Beginning with the first line below, please restate each line exactly, down to and including the line containing "- v3.3 - split into files".

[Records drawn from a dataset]
-- Opening Marker --
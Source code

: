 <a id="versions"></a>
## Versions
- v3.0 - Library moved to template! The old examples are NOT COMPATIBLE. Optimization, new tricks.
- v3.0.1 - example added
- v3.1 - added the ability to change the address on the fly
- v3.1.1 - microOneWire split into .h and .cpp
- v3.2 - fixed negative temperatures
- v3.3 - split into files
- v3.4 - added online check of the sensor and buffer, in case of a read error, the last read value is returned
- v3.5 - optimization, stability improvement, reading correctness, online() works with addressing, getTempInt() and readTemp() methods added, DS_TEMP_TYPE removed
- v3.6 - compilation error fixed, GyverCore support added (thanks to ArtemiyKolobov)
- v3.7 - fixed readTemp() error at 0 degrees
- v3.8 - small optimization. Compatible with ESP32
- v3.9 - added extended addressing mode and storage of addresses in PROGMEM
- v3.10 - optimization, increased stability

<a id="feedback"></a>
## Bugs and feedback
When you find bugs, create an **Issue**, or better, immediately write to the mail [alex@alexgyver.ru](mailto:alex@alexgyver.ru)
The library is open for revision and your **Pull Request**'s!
-- Closing Marker --
- [THE COMPLETED TASK]:
Source code

: <a id="versions"></a>
## Versions
- v3.0 - Library moved to template! The old examples are NOT COMPATIBLE. Optimization, new tricks.
- v3.0.1 - example added
- v3.1 - added the ability to change the address on the fly
- v3.1.1 - microOneWire split into .h and .cpp
- v3.2 - fixed negative temperatures
- v3.3 - split into files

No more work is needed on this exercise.